• Requirement
Copy out the records below exactly as they appear.

• Collected data
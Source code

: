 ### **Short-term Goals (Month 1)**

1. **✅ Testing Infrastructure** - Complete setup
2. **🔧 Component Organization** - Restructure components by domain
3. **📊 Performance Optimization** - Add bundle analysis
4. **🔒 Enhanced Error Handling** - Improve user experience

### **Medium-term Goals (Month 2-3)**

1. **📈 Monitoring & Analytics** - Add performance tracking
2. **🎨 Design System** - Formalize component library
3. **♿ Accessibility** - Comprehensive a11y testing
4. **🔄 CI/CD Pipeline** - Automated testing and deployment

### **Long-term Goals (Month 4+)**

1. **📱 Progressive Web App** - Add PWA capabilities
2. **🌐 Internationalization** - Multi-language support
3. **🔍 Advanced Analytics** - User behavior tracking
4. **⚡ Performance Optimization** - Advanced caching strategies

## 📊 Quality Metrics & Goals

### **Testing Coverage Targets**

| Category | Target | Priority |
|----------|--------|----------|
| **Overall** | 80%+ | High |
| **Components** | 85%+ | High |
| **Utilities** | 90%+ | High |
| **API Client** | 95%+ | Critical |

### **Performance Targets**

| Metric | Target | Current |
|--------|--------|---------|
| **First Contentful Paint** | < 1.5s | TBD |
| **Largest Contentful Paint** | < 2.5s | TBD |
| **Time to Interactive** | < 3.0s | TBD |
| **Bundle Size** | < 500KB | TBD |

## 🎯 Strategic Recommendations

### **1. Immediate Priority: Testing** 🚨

• Expected answer
Source code

: ### **Short-term Goals (Month 1)**

1. **✅ Testing Infrastructure** - Complete setup
2. **🔧 Component Organization** - Restructure components by domain
3. **📊 Performance Optimization** - Add bundle analysis
4. **🔒 Enhanced Error Handling** - Improve user experience

### **Medium-term Goals (Month 2-3)**

1. **📈 Monitoring & Analytics** - Add performance tracking
2. **🎨 Design System** - Formalize component library
3. **♿ Accessibility** - Comprehensive a11y testing
4. **🔄 CI/CD Pipeline** - Automated testing and deployment

### **Long-term Goals (Month 4+)**

1. **📱 Progressive Web App** - Add PWA capabilities
2. **🌐 Internationalization** - Multi-language support
3. **🔍 Advanced Analytics** - User behavior tracking
4. **⚡ Performance Optimization** - Advanced caching strategies

## 📊 Quality Metrics & Goals

### **Testing Coverage Targets**

| Category | Target | Priority |
|----------|--------|----------|
| **Overall** | 80%+ | High |
| **Components** | 85%+ | High |
| **Utilities** | 90%+ | High |
| **API Client** | 95%+ | Critical |

### **Performance Targets**

| Metric | Target | Current |
|--------|--------|---------|
| **First Contentful Paint** | < 1.5s | TBD |
| **Largest Contentful Paint** | < 2.5s | TBD |
| **Time to Interactive** | < 3.0s | TBD |
| **Bundle Size** | < 500KB | TBD |

## 🎯 Strategic Recommendations

### **1. Immediate Priority: Testing** 🚨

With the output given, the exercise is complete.